[ACTIVITY] Starting with the line containing "## Concetti di programmazione utilizzati" and going on through the line containing "## Navigazione del Corso", return the lines of the data below exactly, and only those.
================================
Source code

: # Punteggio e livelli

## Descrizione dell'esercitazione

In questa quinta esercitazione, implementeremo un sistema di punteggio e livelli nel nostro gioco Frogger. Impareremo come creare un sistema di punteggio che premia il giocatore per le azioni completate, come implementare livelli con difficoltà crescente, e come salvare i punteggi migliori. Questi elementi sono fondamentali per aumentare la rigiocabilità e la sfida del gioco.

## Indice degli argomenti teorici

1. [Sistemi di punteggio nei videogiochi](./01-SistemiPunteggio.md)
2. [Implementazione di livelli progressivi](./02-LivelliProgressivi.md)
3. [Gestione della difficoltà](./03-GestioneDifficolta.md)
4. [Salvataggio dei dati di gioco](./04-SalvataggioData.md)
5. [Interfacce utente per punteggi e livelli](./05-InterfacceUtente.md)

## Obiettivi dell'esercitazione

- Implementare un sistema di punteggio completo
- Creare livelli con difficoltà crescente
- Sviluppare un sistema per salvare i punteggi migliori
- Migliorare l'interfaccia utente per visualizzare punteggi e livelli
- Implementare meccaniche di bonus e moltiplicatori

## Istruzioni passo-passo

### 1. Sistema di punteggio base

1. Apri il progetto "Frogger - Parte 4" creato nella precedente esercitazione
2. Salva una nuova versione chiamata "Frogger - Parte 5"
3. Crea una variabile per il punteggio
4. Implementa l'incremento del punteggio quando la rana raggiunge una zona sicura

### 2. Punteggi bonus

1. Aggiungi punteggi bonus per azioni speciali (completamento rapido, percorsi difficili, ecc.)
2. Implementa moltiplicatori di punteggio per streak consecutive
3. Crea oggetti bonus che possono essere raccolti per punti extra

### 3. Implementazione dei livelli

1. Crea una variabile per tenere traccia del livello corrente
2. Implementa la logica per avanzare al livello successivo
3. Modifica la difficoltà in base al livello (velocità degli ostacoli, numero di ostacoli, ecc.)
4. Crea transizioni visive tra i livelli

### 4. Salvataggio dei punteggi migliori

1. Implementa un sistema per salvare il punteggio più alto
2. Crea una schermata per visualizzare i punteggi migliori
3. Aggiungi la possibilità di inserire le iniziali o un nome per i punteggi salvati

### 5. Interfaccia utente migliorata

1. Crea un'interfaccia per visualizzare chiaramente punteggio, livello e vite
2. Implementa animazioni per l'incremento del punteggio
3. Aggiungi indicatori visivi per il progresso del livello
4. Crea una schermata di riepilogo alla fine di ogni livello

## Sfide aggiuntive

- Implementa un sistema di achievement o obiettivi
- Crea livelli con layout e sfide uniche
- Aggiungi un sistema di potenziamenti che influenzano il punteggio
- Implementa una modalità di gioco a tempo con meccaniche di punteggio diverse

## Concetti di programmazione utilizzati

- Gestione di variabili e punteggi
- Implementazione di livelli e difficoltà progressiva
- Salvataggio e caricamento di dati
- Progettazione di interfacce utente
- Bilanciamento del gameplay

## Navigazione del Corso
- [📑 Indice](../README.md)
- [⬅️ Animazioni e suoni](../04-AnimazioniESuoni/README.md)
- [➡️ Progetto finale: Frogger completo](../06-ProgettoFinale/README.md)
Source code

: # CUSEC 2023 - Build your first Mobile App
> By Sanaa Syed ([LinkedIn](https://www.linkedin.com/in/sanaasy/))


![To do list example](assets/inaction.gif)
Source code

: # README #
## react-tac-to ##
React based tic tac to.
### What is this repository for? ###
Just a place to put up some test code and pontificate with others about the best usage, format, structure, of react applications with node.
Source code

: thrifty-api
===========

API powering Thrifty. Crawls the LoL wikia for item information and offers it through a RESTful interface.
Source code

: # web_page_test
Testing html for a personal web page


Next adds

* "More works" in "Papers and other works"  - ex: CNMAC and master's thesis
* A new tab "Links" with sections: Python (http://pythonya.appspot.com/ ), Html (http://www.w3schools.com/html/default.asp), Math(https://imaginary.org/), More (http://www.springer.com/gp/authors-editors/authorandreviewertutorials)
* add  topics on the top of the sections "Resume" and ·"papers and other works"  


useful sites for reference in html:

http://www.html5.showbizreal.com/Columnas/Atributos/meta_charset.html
================================
[EXERCISE OUTPUT]
## Concetti di programmazione utilizzati

- Gestione di variabili e punteggi
- Implementazione di livelli e difficoltà progressiva
- Salvataggio e caricamento di dati
- Progettazione di interfacce utente
- Bilanciamento del gameplay

## Navigazione del Corso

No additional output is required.